Post by Joe73 Sun May 27, 2018 10:45 am

Havent posted in my BUILD THREAD in quite a while.  Havent really done anything with the car due to family matters.  Couple months ago I placed an order with Acme Headliner for my complete interior (front bench and rear seat).  I received the order and it looks great.  I wanted to get the back seat done so I can put it into storage and make sure the covers fit and look like they should.  I purchased the Acme headliner from Rockauto for cheap compared to other vendors.  It matches my original perfectly.  Acme produces some quality upholstery.  

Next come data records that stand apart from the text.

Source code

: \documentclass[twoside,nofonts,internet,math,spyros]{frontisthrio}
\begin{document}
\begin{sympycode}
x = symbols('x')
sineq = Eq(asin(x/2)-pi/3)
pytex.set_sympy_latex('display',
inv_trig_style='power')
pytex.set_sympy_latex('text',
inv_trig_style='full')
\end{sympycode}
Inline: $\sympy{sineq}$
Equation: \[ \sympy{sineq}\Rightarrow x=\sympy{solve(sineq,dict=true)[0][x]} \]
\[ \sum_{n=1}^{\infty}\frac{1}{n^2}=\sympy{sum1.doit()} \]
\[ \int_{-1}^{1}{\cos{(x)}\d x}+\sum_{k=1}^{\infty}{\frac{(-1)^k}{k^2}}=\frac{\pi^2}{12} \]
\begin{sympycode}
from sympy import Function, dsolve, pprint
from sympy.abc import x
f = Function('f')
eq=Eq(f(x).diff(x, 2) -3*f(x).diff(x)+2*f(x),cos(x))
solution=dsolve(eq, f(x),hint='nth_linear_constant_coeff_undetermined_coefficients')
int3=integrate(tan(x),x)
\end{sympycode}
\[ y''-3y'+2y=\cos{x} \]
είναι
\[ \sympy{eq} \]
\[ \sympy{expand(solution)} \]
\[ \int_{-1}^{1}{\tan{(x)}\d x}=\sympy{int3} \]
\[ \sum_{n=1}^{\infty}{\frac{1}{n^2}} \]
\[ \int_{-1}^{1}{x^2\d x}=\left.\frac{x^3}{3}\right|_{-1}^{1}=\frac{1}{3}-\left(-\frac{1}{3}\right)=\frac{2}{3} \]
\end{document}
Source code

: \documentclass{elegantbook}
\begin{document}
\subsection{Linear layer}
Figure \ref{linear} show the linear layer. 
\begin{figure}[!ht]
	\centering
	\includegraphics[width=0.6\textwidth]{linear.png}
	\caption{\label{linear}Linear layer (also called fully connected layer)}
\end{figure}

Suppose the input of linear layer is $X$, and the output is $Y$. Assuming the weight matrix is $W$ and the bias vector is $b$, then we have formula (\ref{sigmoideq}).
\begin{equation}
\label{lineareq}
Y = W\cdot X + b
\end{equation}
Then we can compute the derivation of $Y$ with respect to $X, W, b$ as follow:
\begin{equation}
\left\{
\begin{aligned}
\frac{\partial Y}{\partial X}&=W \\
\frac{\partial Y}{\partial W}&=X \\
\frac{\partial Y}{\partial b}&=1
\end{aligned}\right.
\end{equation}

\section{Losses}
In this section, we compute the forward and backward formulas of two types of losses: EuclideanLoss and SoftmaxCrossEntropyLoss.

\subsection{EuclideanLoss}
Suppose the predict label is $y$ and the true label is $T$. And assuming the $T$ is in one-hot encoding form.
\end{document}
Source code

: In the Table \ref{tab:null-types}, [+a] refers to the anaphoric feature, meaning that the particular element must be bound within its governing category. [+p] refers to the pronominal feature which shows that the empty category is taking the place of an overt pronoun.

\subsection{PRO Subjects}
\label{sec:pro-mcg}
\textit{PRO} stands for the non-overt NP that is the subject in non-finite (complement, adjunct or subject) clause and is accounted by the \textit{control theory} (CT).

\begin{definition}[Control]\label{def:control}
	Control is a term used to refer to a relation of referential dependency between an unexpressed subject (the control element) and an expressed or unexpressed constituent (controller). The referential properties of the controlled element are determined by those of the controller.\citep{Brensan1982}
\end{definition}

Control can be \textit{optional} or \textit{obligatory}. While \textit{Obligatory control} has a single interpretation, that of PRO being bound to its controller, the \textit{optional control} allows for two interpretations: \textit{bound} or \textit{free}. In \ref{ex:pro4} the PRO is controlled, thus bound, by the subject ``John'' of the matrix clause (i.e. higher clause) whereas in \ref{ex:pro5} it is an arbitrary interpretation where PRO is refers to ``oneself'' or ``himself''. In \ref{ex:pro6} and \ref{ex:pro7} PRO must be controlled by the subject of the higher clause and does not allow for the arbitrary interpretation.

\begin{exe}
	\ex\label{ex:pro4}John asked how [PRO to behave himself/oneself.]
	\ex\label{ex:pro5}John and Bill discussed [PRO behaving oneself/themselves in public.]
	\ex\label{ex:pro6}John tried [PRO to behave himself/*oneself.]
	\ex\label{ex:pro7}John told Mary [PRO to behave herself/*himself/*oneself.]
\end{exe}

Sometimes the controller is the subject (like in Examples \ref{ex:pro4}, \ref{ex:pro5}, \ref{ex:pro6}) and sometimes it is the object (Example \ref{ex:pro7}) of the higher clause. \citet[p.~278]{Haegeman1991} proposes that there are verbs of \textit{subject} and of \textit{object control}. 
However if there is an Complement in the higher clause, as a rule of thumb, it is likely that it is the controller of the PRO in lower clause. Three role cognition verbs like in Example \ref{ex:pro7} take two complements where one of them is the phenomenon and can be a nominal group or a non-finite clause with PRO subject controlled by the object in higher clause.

The color difference from my original "neutral" interior compared to NEW is amazing.  I took the original covers off the upright and bottom of the back seat.  Installed the new covers and hog ringed it up.  Havent done this stuff in decades.  I'm real happy with the results and the quality of the Acme upholstery.  I do have a wrinkle in the lower corners of the uprights that I couldnt get out.  Right where the seat belts come out.  But I"m going to leave them in the sun for awhile since for everything to settle.  I dont intend on installing my interior anytime soon.  Then if it doesnt look right I'll pop the back out and let my buddy correct it.  Otherwise, I'm happy with it.  Planning on wrapping them in plastic and put them in storage.  In the last pic you can see the color difference between the original upholstery and the new.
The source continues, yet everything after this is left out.